• EXERCISE DIRECTIONS:
Whenever the string "measurement" turns up in a line of the data below, copy that line.

• DATASET RECORDS:
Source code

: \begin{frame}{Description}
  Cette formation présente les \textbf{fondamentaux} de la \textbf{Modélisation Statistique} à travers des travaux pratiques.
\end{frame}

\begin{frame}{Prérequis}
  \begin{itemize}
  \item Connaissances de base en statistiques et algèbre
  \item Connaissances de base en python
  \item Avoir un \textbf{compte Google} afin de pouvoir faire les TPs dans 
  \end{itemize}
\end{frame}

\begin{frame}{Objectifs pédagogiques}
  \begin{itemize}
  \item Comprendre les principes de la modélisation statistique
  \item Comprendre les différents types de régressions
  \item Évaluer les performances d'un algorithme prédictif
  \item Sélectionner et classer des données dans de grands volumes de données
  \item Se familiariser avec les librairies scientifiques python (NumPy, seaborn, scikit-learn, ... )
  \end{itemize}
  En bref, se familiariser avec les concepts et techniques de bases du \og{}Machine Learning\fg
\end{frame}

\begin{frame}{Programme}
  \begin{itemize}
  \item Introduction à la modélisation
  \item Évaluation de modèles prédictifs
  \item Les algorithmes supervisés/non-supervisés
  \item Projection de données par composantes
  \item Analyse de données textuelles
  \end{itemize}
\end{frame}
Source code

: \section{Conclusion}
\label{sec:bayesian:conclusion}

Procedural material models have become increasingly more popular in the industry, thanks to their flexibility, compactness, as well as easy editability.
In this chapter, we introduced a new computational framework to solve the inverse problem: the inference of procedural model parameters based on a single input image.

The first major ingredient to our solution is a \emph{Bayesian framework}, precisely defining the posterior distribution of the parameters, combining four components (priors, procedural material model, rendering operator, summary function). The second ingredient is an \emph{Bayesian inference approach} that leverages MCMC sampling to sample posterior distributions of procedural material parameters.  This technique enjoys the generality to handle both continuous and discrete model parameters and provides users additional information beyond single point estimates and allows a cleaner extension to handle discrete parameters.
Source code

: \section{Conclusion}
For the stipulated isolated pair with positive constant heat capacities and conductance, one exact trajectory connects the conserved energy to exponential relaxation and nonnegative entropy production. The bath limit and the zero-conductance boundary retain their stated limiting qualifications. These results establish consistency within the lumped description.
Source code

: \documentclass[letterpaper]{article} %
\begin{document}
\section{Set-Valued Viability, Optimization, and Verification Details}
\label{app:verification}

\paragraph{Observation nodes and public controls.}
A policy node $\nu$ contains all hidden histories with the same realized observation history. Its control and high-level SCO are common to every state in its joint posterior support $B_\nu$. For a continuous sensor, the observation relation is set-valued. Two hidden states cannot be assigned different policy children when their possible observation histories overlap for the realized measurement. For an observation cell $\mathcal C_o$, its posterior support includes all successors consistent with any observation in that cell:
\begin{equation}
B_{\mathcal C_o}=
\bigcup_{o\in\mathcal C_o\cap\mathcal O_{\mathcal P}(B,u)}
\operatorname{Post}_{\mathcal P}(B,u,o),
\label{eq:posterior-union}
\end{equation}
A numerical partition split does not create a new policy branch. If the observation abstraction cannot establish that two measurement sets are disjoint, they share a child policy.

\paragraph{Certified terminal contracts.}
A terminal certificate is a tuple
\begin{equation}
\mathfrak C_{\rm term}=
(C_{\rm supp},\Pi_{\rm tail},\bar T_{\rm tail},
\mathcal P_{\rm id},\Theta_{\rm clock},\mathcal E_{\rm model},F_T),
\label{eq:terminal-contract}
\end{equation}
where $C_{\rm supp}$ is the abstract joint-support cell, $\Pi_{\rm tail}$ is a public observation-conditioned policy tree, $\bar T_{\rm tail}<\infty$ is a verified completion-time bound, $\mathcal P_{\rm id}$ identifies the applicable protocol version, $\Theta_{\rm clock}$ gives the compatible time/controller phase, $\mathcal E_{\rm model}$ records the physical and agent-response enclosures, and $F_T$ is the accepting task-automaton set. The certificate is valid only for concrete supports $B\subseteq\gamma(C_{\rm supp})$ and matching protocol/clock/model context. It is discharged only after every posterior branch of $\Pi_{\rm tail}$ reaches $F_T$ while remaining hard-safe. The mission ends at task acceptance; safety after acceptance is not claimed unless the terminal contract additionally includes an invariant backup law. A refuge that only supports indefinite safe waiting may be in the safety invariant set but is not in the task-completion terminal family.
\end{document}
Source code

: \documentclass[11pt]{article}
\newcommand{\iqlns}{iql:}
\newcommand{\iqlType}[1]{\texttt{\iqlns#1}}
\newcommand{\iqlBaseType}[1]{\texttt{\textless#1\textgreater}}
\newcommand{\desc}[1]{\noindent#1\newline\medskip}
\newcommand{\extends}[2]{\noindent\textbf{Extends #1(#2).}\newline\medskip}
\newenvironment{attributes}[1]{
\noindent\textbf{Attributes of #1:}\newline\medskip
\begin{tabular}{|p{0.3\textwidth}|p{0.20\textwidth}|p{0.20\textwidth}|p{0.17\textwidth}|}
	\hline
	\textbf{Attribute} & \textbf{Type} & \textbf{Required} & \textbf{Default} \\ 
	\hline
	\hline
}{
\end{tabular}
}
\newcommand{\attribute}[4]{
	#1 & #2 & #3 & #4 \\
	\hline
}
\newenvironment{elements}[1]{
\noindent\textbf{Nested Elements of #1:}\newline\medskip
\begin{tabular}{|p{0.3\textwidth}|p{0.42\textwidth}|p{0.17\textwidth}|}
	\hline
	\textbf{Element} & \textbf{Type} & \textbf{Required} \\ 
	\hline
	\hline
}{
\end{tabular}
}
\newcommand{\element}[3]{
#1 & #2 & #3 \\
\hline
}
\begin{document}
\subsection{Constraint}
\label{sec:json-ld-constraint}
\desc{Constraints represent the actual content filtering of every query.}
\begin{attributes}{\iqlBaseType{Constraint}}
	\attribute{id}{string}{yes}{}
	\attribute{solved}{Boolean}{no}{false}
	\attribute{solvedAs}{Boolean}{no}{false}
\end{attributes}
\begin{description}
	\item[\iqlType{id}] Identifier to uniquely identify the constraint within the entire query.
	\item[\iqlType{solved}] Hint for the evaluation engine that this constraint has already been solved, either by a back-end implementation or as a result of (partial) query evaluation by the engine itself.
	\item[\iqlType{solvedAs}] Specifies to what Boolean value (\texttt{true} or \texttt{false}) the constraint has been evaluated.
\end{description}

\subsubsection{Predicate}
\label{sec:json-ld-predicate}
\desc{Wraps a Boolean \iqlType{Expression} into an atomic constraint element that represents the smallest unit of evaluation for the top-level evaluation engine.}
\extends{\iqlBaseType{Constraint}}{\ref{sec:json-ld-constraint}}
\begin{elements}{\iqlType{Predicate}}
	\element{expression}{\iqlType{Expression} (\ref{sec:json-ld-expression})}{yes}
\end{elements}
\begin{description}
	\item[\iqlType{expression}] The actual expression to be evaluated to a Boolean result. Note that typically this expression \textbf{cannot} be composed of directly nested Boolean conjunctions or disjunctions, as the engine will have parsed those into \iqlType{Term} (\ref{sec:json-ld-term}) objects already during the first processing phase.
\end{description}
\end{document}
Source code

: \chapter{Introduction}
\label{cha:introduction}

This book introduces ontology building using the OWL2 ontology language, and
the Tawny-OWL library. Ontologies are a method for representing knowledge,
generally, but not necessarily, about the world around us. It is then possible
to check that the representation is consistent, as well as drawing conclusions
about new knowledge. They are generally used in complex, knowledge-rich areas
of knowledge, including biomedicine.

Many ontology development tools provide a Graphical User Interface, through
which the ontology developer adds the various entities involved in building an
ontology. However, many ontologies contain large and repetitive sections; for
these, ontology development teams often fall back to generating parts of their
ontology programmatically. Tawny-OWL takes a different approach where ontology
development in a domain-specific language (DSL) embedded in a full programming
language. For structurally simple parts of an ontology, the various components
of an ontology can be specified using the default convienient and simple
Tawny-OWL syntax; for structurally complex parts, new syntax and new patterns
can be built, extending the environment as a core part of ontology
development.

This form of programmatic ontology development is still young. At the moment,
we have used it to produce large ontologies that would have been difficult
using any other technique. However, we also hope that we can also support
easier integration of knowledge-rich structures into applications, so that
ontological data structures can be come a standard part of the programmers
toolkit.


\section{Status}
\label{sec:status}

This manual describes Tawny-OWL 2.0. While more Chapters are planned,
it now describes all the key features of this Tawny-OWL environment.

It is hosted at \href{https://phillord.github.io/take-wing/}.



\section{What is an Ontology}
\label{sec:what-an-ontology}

• RESPONSE TO THE TASK:
A policy node $\nu$ contains all hidden histories with the same realized observation history. Its control and high-level SCO are common to every state in its joint posterior support $B_\nu$. For a continuous sensor, the observation relation is set-valued. Two hidden states cannot be assigned different policy children when their possible observation histories overlap for the realized measurement. For an observation cell $\mathcal C_o$, its posterior support includes all successors consistent with any observation in that cell:
A numerical partition split does not create a new policy branch. If the observation abstraction cannot establish that two measurement sets are disjoint, they share a child policy.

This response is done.